Un nuovo prodotto che assicura una scelta in più ai lavoratori, ma anche maggiore concorrenza e costi minori per gli istituti finanziari. Dai Fondi aperti, passando per i Pip, ora è il momento dei Pepp, i Pan-European Personal Pension, tradotti in italiano in fondi pensione europei. L’obiettivo è dare una scelta in più ai cittadini europei, un’opzione che sia semplice e alla portata di tutti, ma anche stimolare chi non ha ancora aderito a un piano pensionistico: secondo i dati dell’Ocse ben tre europei su quattro (il 73%) con età tra i 25 e i 59 anni non hanno un proprio piano. Un gap da colmare in fretta.
                                                                               
Una novità che fa bene a tutti
        
       
Questi fondi pensione, secondo gli annunci, saranno semplici e “standard”, in modo che tutti possano acquistarli senza timori. Le informazioni per i sottoscrittori saranno facili da comprendere, le linee di investimento saranno chiare e si potrà scegliere tra poche opzioni. Inoltre, ogni cinque anni si potrà scegliere un nuovo emittente. La somiglianza tra questi prodotti e i Pip permetterà a banche e assicurazioni italiane emittenti di aggredire anche nuovi mercati. Il che significa maggiore concorrenza, maggiori offerte di prodotti pensionistici a capitalizzazione e minori costi, che peraltro in Italia sono già più bassi rispetto alla maggior parte dei Paesi europei.
 
Il prodotto voluto dall’Europa

I Pepp dovrebbero essere lanciati sul mercato al massimo entro un anno, ma la loro creazione parte tre anni fa grazie al lavoro dell’Eiopa, l'Autorità europea delle assicurazioni e delle pensioni aziendali e professionali in seguito alla segnalazione della Commissione nell'ambito del progetto per la realizzazione dell'Unione dei mercati dei capitali.

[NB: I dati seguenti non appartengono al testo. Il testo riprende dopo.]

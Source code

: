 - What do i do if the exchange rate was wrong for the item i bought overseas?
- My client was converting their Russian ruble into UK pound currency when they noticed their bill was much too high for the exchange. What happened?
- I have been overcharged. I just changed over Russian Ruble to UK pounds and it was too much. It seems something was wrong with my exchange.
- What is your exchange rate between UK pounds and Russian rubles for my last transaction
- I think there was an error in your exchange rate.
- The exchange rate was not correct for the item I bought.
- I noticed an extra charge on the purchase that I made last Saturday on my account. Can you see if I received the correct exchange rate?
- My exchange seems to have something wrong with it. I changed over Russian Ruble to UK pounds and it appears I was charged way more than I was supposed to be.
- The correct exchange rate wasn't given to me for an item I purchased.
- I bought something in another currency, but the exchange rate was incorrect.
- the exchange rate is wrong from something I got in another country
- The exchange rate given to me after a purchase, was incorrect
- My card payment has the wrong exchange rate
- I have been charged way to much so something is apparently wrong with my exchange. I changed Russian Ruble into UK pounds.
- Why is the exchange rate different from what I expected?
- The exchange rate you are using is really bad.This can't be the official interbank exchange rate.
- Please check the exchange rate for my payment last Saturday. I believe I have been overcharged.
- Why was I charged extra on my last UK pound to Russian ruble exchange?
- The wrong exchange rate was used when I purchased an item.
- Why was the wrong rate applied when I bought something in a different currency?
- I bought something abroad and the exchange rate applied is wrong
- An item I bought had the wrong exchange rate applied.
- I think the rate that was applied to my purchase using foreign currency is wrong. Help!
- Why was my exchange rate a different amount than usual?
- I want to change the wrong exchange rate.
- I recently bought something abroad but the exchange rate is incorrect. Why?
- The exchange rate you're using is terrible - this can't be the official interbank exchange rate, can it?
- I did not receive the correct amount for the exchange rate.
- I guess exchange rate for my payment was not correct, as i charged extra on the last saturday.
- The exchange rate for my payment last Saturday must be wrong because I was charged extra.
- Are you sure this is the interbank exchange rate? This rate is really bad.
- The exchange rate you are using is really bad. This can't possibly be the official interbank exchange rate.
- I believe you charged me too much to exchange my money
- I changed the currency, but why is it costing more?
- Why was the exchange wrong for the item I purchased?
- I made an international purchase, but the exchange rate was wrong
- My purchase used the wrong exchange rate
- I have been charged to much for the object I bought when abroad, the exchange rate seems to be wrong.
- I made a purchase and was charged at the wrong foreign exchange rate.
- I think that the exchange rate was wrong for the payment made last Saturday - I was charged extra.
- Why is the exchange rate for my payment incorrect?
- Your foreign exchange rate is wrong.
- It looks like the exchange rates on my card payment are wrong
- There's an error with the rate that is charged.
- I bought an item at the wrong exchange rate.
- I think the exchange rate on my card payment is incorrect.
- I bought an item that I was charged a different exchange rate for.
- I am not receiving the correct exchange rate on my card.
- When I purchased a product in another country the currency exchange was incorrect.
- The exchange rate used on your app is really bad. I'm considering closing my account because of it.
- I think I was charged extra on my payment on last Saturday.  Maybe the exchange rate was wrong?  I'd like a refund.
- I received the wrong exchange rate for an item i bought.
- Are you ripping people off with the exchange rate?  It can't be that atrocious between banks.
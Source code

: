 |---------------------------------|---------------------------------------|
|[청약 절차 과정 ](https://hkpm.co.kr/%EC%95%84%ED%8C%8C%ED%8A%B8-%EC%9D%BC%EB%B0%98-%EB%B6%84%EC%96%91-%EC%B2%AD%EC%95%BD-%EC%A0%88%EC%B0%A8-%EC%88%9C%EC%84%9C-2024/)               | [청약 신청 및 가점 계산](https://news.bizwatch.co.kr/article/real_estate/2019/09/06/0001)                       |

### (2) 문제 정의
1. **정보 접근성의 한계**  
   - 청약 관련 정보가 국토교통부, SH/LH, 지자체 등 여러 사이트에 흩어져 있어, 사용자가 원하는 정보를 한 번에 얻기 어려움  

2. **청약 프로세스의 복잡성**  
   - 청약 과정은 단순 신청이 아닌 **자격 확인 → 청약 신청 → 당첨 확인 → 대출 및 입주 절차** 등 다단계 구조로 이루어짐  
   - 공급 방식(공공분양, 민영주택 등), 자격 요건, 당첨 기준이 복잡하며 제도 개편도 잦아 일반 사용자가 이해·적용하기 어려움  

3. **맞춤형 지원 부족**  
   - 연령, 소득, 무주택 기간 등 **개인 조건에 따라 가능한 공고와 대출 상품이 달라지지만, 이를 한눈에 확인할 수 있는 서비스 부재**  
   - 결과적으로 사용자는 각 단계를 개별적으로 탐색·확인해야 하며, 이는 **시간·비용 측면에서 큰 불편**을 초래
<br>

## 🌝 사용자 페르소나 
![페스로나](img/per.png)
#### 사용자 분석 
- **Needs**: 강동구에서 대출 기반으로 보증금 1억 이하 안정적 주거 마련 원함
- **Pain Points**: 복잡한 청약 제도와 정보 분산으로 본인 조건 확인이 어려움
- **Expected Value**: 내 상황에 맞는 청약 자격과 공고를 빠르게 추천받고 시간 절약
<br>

Anche l’italiana Covip, la Commissione di vigilanza sui fondi pensione, ha partecipato alla progettazione.
 
Verso un mercato unico europeo della previdenza complementare

Alcuni specialisti dell’ambito hanno letto questa scelta come un segnale della prossima creazione di una Capital Market Union europea: un mercato unico della previdenza complementare che porterà anche a una armonizzazione tra i prodotti presenti nei vari Paesi per costi, caratteristiche, governance, qualità delle prestazioni offerte, servizi e garanzie.
 
Un assist per il governo italiano

Questo slancio in tema di previdenza può essere sfruttato anche dal governo Gentiloni per riformare il sistema previdenziale del nostro Paese. Da analizzare sarà sicuramente il ruolo dei board dei fondi pensione, il margine di manovra che gli iscritti ai fondi potranno avere nella scelta dei profili di investimento, ma sul tavolo sarà presente anche il tema della fiscalità, che in Italia ha un trattamento diverso rispetto alla media europea, e quello della vigilanza, che nel nostro Paese è molto più rigida rispetto agli altri Paesi Ue.